Painting by Andrew Wyeth

Evening at Kuerners is a 1970 painting by the American artist Andrew Wyeth. It is one of Wyeth's paintings of the Kuerner Farm in Chadds Ford, Pennsylvania. The white farmhouse and a springhouse are depicted at sunset. In the foreground are also two leafless trees and a stream of water which runs from a nearby pond.

==Creation==
The pond to the right in the picture features in several of Wyeth's paintings. Karl Kuerner, the owner of the Kuerner Farm, got the idea to build it after his children built a small pond to play with at the same location. The pond was used to farm fish and to cut ice from in the winter. The ice was put in a nearby icehouse which worked as a refrigerator. Wyeth was fascinated by the overflow which sometimes occurred, and depicted this in several paintings, such as Dam Breast from 1970 as well as Evening at Kuerners from the same year.

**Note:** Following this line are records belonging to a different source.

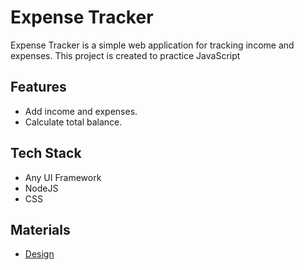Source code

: # Expense Tracker

Expense Tracker is a simple web application for tracking income and expenses. This project is created to practice JavaScript

## Features

- Add income and expenses.
- Calculate total balance.

## Tech Stack

- Any UI Framework
- NodeJS
- CSS

## Materials
- [Design](https://www.figma.com/design/E6wZYCTyHA35ACD5Q3XCYr/Money-Tracker?node-id=4-4649&p=f&t=9fdpvhaVbCHeTAAd-0)
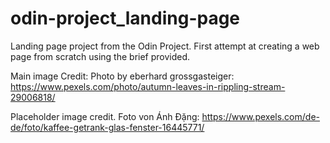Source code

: # odin-project_landing-page

Landing page project from the Odin Project. First attempt at creating a web page from scratch using the brief provided.

Main image Credit: Photo by eberhard grossgasteiger: https://www.pexels.com/photo/autumn-leaves-in-rippling-stream-29006818/

Placeholder image credit. Foto von Ánh Đặng: https://www.pexels.com/de-de/foto/kaffee-getrank-glas-fenster-16445771/
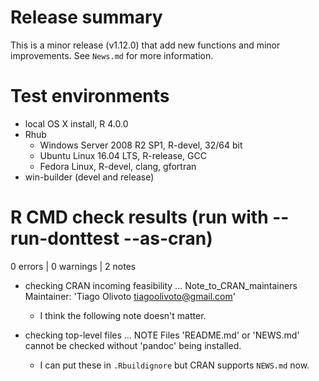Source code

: # Release summary
This is a minor release (v1.12.0) that add new functions and minor improvements. See `News.md` for more information.

# Test environments
- local OS X install, R 4.0.0
- Rhub
   - Windows Server 2008 R2 SP1, R-devel, 32/64 bit
   - Ubuntu Linux 16.04 LTS, R-release, GCC
   - Fedora Linux, R-devel, clang, gfortran
- win-builder (devel and release)


# R CMD check results (run with --run-donttest --as-cran)
0 errors | 0 warnings | 2 notes

* checking CRAN incoming feasibility ... Note_to_CRAN_maintainers Maintainer: 'Tiago Olivoto <tiagoolivoto@gmail.com>'

   - I think the following note doesn't matter.

* checking top-level files ... NOTE Files 'README.md' or 'NEWS.md' cannot be checked without 'pandoc' being installed.
   - I can put these in `.Rbuildignore` but CRAN supports `NEWS.md` now.
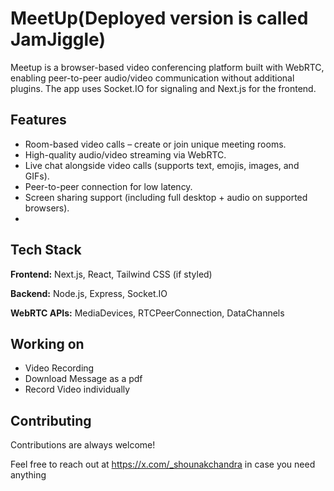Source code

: 
# MeetUp(Deployed version is called JamJiggle)

Meetup is a browser-based video conferencing platform built with WebRTC, enabling peer-to-peer audio/video communication without additional plugins. The app uses Socket.IO for signaling and Next.js for the frontend.


## Features

- Room-based video calls – create or join unique meeting rooms.
- High-quality audio/video streaming via WebRTC.
- Live chat alongside video calls (supports text, emojis, images, and GIFs).
- Peer-to-peer connection for low latency.
- Screen sharing support (including full desktop + audio on supported browsers).
- 


## Tech Stack

**Frontend:** Next.js, React, Tailwind CSS (if styled)

**Backend:** Node.js, Express, Socket.IO

**WebRTC APIs:** MediaDevices, RTCPeerConnection, DataChannels




## Working on

- Video Recording
- Download Message as a pdf 
- Record Video individually 
## Contributing

Contributions are always welcome!

Feel free to reach out at https://x.com/_shounakchandra in case you need anything

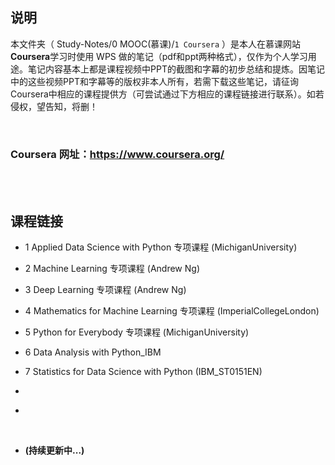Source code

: ## 说明
本文件夹（ Study-Notes/0 MOOC(慕课)/`1 Coursera` ）是本人在慕课网站**Coursera**学习时使用 WPS 做的笔记（pdf和ppt两种格式），仅作为个人学习用途。笔记内容基本上都是课程视频中PPT的截图和字幕的初步总结和提炼。因笔记中的这些视频PPT和字幕等的版权非本人所有，若需下载这些笔记，请征询Coursera中相应的课程提供方（可尝试通过下方相应的课程链接进行联系）。如若侵权，望告知，将删！

<br>

### Coursera 网址：https://www.coursera.org/

<br>
<br>


## 课程链接
* 1 <a href="https://www.coursera.org/specializations/data-science-python" style="text-decoration:none">Applied Data Science with Python 专项课程</a> (MichiganUniversity)

* 2 <a href="https://www.coursera.org/specializations/machine-learning-introduction" style="text-decoration:none">Machine Learning 专项课程</a> (Andrew Ng)

* 3 <a href="https://www.coursera.org/specializations/deep-learning" style="text-decoration:none">Deep Learning 专项课程</a> (Andrew Ng)

* 4 <a href="https://www.coursera.org/specializations/mathematics-machine-learning" style="text-decoration:none">Mathematics for Machine Learning 专项课程 </a>(ImperialCollegeLondon)

* 5 <a href="https://www.coursera.org/specializations/python" style="text-decoration:none">Python for Everybody 专项课程</a> (MichiganUniversity)

* 6 <a href="https://www.coursera.org/learn/data-analysis-with-python" style="text-decoration:none">Data Analysis with Python</a>_IBM

* 7 <a href="https://www.coursera.org/learn/statistics-for-data-science-python" style="text-decoration:none">Statistics for Data Science with Python</a> (IBM_ST0151EN)

* <a href="" style="text-decoration:none"></a>

* <a href="" style="text-decoration:none"></a>

<br>

* **(持续更新中...)**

Evening at Kuerners was painted with drybrush watercolor and has the dimensions 25 1/2 x 39 3/4 inches. According to his autobiography, Wyeth painted Evening at Kuerners while Karl Kuerner Jr. was very sick. The boy was tended by Helga Testorf, and Wyeth claimed to have met her for the first time while working on this painting. Testorf became one of Wyeth's most famous models in what became known as The Helga Pictures. In 1978 he would paint Overflow, one of the most famous Helga paintings, where the overflow is seen through a window behind the nude, reclining Testorf.

==Reception==
Bruce Cole of The Wall Street Journal wrote in 2014: "In this penumbral world only the whiteness of the house, with its illuminated windows, stands out, but in an ominous, sinister way, rather like the Bates's home in Psycho." Cole wrote that the painting "evokes a sense of dread".